Shen and Leung therefore recommend that you always have some kind of nest egg ready in the form of a reserve fund. Investors should be able to access this in bad times – such as in the pandemic year 2020, when things went downhill at times in almost all asset classes because of the virus.
Shen and Leung went back to Canada during Corona
Shen and Leung’s portfolio was also not spared during this period. It initially crashed by a good 100,000 Canadian dollars. But at the end of the year, the two were able to achieve a plus of 16 percent compared to 2019.
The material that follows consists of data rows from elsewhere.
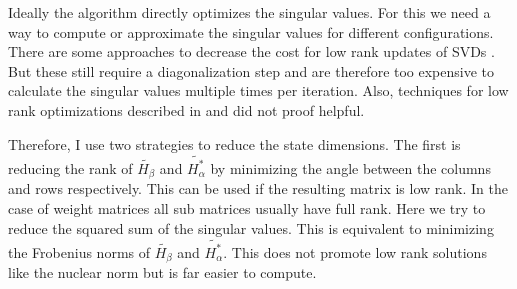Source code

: \documentclass[numbers=noenddot,doctype=mastersthesis,BCOR=15mm,biblatex]{ldvbook}%
\begin{document}
Ideally the algorithm directly optimizes the singular values.
For this we need a way to compute or approximate the singular values for different configurations. 
There are some approaches to decrease the cost for low rank updates of SVDs \cite{brand_fast_2006}.
But these still require a diagonalization step and are therefore too expensive to calculate the singular values multiple times per iteration.
Also, techniques for low rank optimizations described in \cite{liu_interior-point_2010} and \cite{recht_guaranteed_2010} did not proof helpful.

Therefore, I use two strategies to reduce the state dimensions.
The first is reducing the rank of $\tilde{H_\beta}$ and $\tilde{H_\alpha^*}$ by minimizing the angle between the columns and rows respectively.
This can be used if the resulting matrix is low rank.
In the case of weight matrices all sub matrices usually have full rank.
Here we try to reduce the squared sum of the singular values.
This is equivalent to minimizing the Frobenius norms of $\tilde{H_\beta}$ and $\tilde{H_\alpha^*}$.
This does not promote low rank solutions like the nuclear norm but is far easier to compute.
\end{document}
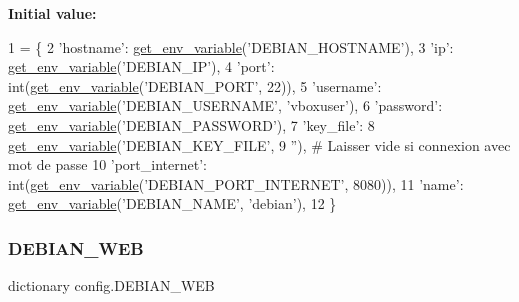 {\bfseries Initial value\+:}
\begin{DoxyCode}
1 =  \{
2     \textcolor{stringliteral}{'hostname'}: \hyperlink{namespaceconfig_a7cf1bd9315cd5f3237441a2d9414082d}{get\_env\_variable}(\textcolor{stringliteral}{'DEBIAN\_HOSTNAME'}),
3     \textcolor{stringliteral}{'ip'}: \hyperlink{namespaceconfig_a7cf1bd9315cd5f3237441a2d9414082d}{get\_env\_variable}(\textcolor{stringliteral}{'DEBIAN\_IP'}),
4     \textcolor{stringliteral}{'port'}: int(\hyperlink{namespaceconfig_a7cf1bd9315cd5f3237441a2d9414082d}{get\_env\_variable}(\textcolor{stringliteral}{'DEBIAN\_PORT'}, 22)),
5     \textcolor{stringliteral}{'username'}: \hyperlink{namespaceconfig_a7cf1bd9315cd5f3237441a2d9414082d}{get\_env\_variable}(\textcolor{stringliteral}{'DEBIAN\_USERNAME'}, \textcolor{stringliteral}{'vboxuser'}),
6     \textcolor{stringliteral}{'password'}: \hyperlink{namespaceconfig_a7cf1bd9315cd5f3237441a2d9414082d}{get\_env\_variable}(\textcolor{stringliteral}{'DEBIAN\_PASSWORD'}),
7     \textcolor{stringliteral}{'key\_file'}:
8     \hyperlink{namespaceconfig_a7cf1bd9315cd5f3237441a2d9414082d}{get\_env\_variable}(\textcolor{stringliteral}{'DEBIAN\_KEY\_FILE'},
9                      \textcolor{stringliteral}{''}),  \textcolor{comment}{# Laisser vide si connexion avec mot de passe}
10     \textcolor{stringliteral}{'port\_internet'}: int(\hyperlink{namespaceconfig_a7cf1bd9315cd5f3237441a2d9414082d}{get\_env\_variable}(\textcolor{stringliteral}{'DEBIAN\_PORT\_INTERNET'}, 8080)),
11     \textcolor{stringliteral}{'name'}: \hyperlink{namespaceconfig_a7cf1bd9315cd5f3237441a2d9414082d}{get\_env\_variable}(\textcolor{stringliteral}{'DEBIAN\_NAME'}, \textcolor{stringliteral}{'debian'}),
12 \}
\end{DoxyCode}
\mbox{\label{namespaceconfig_aff8b756685a16564c3e9cd25f0164ed0}} 
\subsubsection{\texorpdfstring{D\+E\+B\+I\+A\+N\+\_\+\+W\+EB}{DEBIAN\_WEB}}
{\footnotesize\ttfamily dictionary config.\+D\+E\+B\+I\+A\+N\+\_\+\+W\+EB}

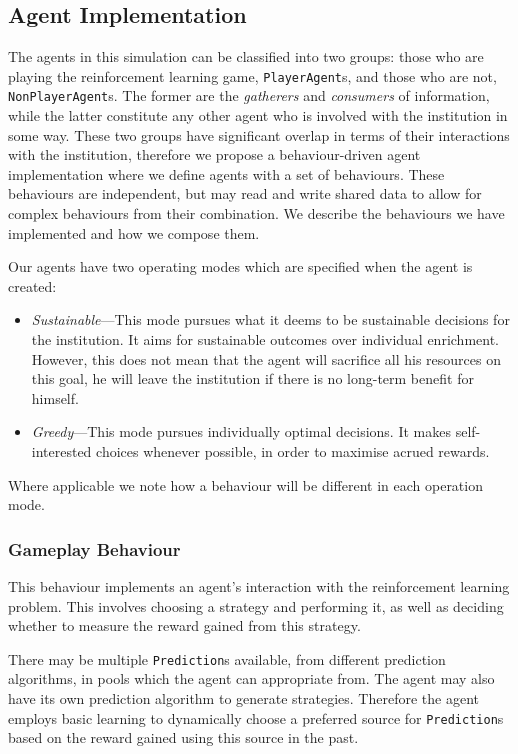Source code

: \subsection{Agent Implementation}

The agents in this simulation can be classified into two groups: those who are
playing the reinforcement learning game, \texttt{PlayerAgent}s, and those who
are not, \texttt{NonPlayerAgent}s. The former are the \emph{gatherers} and
\emph{consumers} of information, while the latter constitute any other agent
who is involved with the institution in some way. These two groups have
significant overlap in terms of their interactions with the institution,
therefore we propose a behaviour-driven agent implementation where we define
agents with a set of behaviours. These behaviours are independent, but may
read and write shared data to allow for complex behaviours from their
combination. We describe the behaviours we have implemented and how we compose
them.

Our agents have two operating modes which are specified when the agent is created:

\begin{itemize}
\item \emph{Sustainable}---This mode pursues what it deems to be sustainable decisions for the institution. It aims for sustainable outcomes over individual enrichment. However, this does not mean that the agent will sacrifice all his resources on this goal, he will leave the institution if there is no long-term benefit for himself.
\item \emph{Greedy}---This mode pursues individually optimal decisions. It makes self-interested choices whenever possible, in order to maximise acrued rewards.
\end{itemize}

Where applicable we note how a behaviour will be different in each operation mode.

\subsubsection*{Gameplay Behaviour}

This behaviour implements an agent's interaction with the reinforcement
learning problem. This involves choosing a strategy and performing it, as well
as deciding whether to measure the reward gained from this strategy.

There may be multiple \texttt{Prediction}s available, from different
prediction algorithms, in pools which the agent can appropriate from. The
agent may also have its own prediction algorithm to generate strategies.
Therefore the agent employs basic learning to dynamically choose a preferred
source for \texttt{Prediction}s based on the reward gained using this source
in the past.

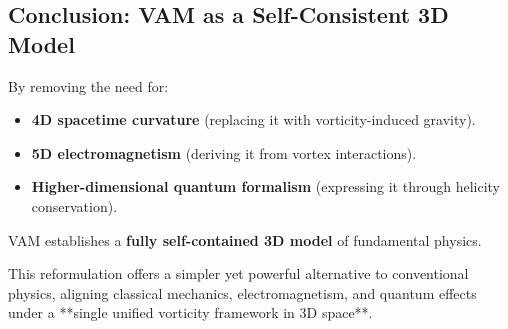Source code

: \subsection{Conclusion: VAM as a Self-Consistent 3D Model}
By removing the need for:
\begin{itemize}
    \item \textbf{4D spacetime curvature} (replacing it with vorticity-induced gravity).
    \item \textbf{5D electromagnetism} (deriving it from vortex interactions).
    \item \textbf{Higher-dimensional quantum formalism} (expressing it through helicity conservation).
\end{itemize}
VAM establishes a \textbf{fully self-contained 3D model} of fundamental physics.

This reformulation offers a simpler yet powerful alternative to conventional physics, aligning classical mechanics, electromagnetism, and quantum effects under a **single unified vorticity framework in 3D space**.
Kristy Shen and Bryce Leung spent the past year mainly in their old home in Toronto because of the corona crisis. But actually, since their early retirement, they have almost always been out and about, traveling around the world. “The trick is to balance expensive places like the UK, Iceland, Switzerland and Denmark with cheap places like Thailand, Mexico, Poland, Portugal and Eastern Europe,” Shen says. According to them, travel has been instrumental in helping them keep growing their wealth. After all, that was how they could have avoided inflation.
Despite further income: the pension experiment should continue in real life
In the meantime, the early retirees have become successful bloggers and their digital business generates a lot of additional income. Your pension experiment should still run in real life. All additional income that has arisen after retirement is therefore put into a new deposit – your so-called Portfolio B. “We do not touch Portfolio B for living expenses, but only for business expenses, donations, gifts for family and friends or external expenses such as online Courses or educational tools, “said Shen.
In this way, the two want to prove that it is actually possible to finance retirement in your early 30s from an ETF portfolio, even if – unlike themselves – you don’t earn a single cent in retirement.